- AVAILABLE RECORDS -
-------

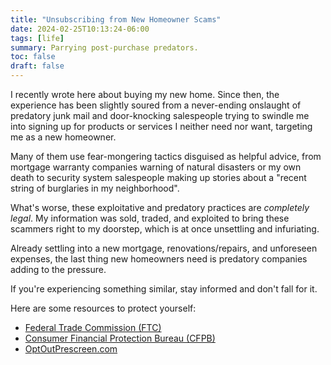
 ```yaml
---
title: "Unsubscribing from New Homeowner Scams"
date: 2024-02-25T10:13:24-06:00
tags: [life]
summary: Parrying post-purchase predators.
toc: false
draft: false
---
```


I recently wrote here about buying my new home. Since then, the experience has been slightly soured from a never-ending onslaught of predatory junk mail and door-knocking salespeople trying to swindle me into signing up for products or services I neither need nor want, targeting me as a new homeowner.

Many of them use fear-mongering tactics disguised as helpful advice, from mortgage warranty companies warning of natural disasters or my own death to security system salespeople making up stories about a "recent string of burglaries in my neighborhood".

What's worse, these exploitative and predatory practices are *completely legal*. My information was sold, traded, and exploited to bring these scammers right to my doorstep, which is at once unsettling and infuriating.

Already settling into a new mortgage, renovations/repairs, and unforeseen expenses, the last thing new homeowners need is predatory companies adding to the pressure.

If you're experiencing something similar, stay informed and don't fall for it.

Here are some resources to protect yourself:

- [Federal Trade Commission (FTC)](https://consumer.ftc.gov/)
- [Consumer Financial Protection Bureau (CFPB)](https://www.consumerfinance.gov/)
- [OptOutPrescreen.com](https://optoutprescreen.com/)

-------

- AIM OF THE EXERCISE -
Without including any pictures, copy every line above exactly.

- RESPONSE TO THIS TASK -
 ```yaml
---
title: "Unsubscribing from New Homeowner Scams"
date: 2024-02-25T10:13:24-06:00
tags: [life]
summary: Parrying post-purchase predators.
toc: false
draft: false
---
```


I recently wrote here about buying my new home. Since then, the experience has been slightly soured from a never-ending onslaught of predatory junk mail and door-knocking salespeople trying to swindle me into signing up for products or services I neither need nor want, targeting me as a new homeowner.

Many of them use fear-mongering tactics disguised as helpful advice, from mortgage warranty companies warning of natural disasters or my own death to security system salespeople making up stories about a "recent string of burglaries in my neighborhood".

What's worse, these exploitative and predatory practices are *completely legal*. My information was sold, traded, and exploited to bring these scammers right to my doorstep, which is at once unsettling and infuriating.

Already settling into a new mortgage, renovations/repairs, and unforeseen expenses, the last thing new homeowners need is predatory companies adding to the pressure.

If you're experiencing something similar, stay informed and don't fall for it.

Here are some resources to protect yourself:

- [Federal Trade Commission (FTC)](https://consumer.ftc.gov/)
- [Consumer Financial Protection Bureau (CFPB)](https://www.consumerfinance.gov/)
- [OptOutPrescreen.com](https://optoutprescreen.com/)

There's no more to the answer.